Ravi Poovaiah, is a Professor and Emeritus Fellow at the IDC School of Design at IIT Bombay and a co-designer of the Indian electronic voting machine

== Career ==
Poovaiah has a degree in Mechanical Engineering from IIT Madras, a degree in Product Design and Graphic Arts from Rhode Island School of Design (RISD), Providence, USA and an M.Tech. degree from IIT Bombay. At IIT Bombay, Poovaiah holds the D L Shah Chair for Innovation. He is the Coordinator of the 'e-Kalpa' project, that is sponsored by the MHRD, co-director of ‘The Centre of Social Media Innovations for Communities (COSMIC)’, a collaborative initiative between IIT Bombay, the National University of Singapore and Nanyang Technological University, Singapore and the principal investigator of the D'Source project.

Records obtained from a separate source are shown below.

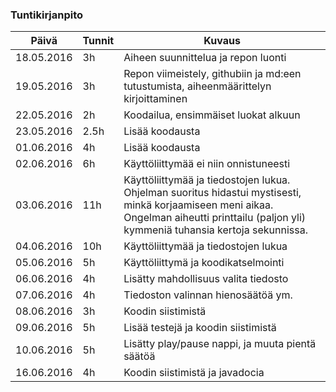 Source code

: ﻿### Tuntikirjanpito
Päivä | Tunnit | Kuvaus
--------------- | ----- | ------
18.05.2016 | 3h | Aiheen suunnittelua ja repon luonti
19.05.2016 | 3h | Repon viimeistely, githubiin ja md:een tutustumista, aiheenmäärittelyn kirjoittaminen
22.05.2016 | 2h | Koodailua, ensimmäiset luokat alkuun
23.05.2016 | 2.5h | Lisää koodausta
01.06.2016 | 4h | Lisää koodausta
02.06.2016 | 6h | Käyttöliittymää ei niin onnistuneesti
03.06.2016 | 11h | Käyttöliittymää ja tiedostojen lukua. Ohjelman suoritus hidastui mystisesti, minkä korjaamiseen meni aikaa. Ongelman aiheutti printtailu (paljon yli) kymmeniä tuhansia kertoja sekunnissa.  
04.06.2016 | 10h | Käyttöliittymää ja tiedostojen lukua
05.06.2016 | 5h | Käyttöliittymä ja koodikatselmointi
06.06.2016 | 4h | Lisätty mahdollisuus valita tiedosto
07.06.2016 | 4h | Tiedoston valinnan hienosäätöä ym.
08.06.2016 | 3h | Koodin siistimistä
09.06.2016 | 5h | Lisää testejä ja koodin siistimistä
10.06.2016 | 5h | Lisätty play/pause nappi, ja muuta pientä säätöä
16.06.2016 | 4h | Koodin siistimistä ja javadocia

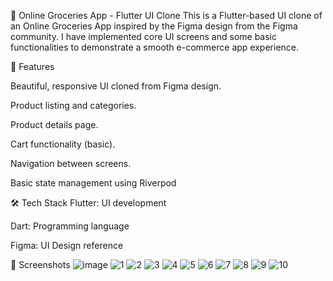 🛒 Online Groceries App - Flutter UI Clone
This is a Flutter-based UI clone of an Online Groceries App inspired by the Figma design from the Figma community.
I have implemented core UI screens and some basic functionalities to demonstrate a smooth e-commerce app experience.

📱 Features

Beautiful, responsive UI cloned from Figma design.

Product listing and categories.

Product details page.

Cart functionality (basic).

Navigation between screens.

Basic state management using Riverpod

🛠️ Tech Stack
Flutter: UI development

Dart: Programming language

Figma: UI Design reference

📸 Screenshots
![image](https://github.com/user-attachments/assets/671618fb-e975-4377-8284-7a7cc6e98271)
![1](https://github.com/user-attachments/assets/5849ffd2-42a2-4625-bf51-cba61bbb8064)
![2](https://github.com/user-attachments/assets/91fd6528-35d3-414a-b9d4-f138c18af2a5)
![3](https://github.com/user-attachments/assets/8c3312a2-2781-4a14-ab57-24784411c6a2)
![4](https://github.com/user-attachments/assets/b51357ee-b54e-4cd4-9a74-86a27f39e2f5)
![5](https://github.com/user-attachments/assets/d2bff483-9310-4ac4-bf03-37fe17219ee2)
![6](https://github.com/user-attachments/assets/d63bba75-4b2f-41d1-94a9-d612dc5656fe)
![7](https://github.com/user-attachments/assets/f238039c-76cd-4230-ac1f-2ae04e76ccee)
![8](https://github.com/user-attachments/assets/bfd0a757-c396-4936-901e-743ed1403a40)
![9](https://github.com/user-attachments/assets/65ff05cd-48a9-4711-ac4f-0800f75e8edc)
![10](https://github.com/user-attachments/assets/d508cd8c-8492-4c41-8da6-49bb5ff013ef)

Poovaiah has been instrumental in pushing for open sourcing of design and design education in schools.

== Notable students ==
- Pranav Mistry

== Selected publications ==
- Design for Tomorrow―Volume 1: Proceedings of ICoRD 2021: 221 (Smart Innovation, Systems and Technologies)
- Design for Tomorrow-Volume 2: Proceedings of ICoRD 2021
- Design for Tomorrow―Volume 3: Proceedings of ICoRD 2021: 223 (Smart Innovation, Systems and Technologies)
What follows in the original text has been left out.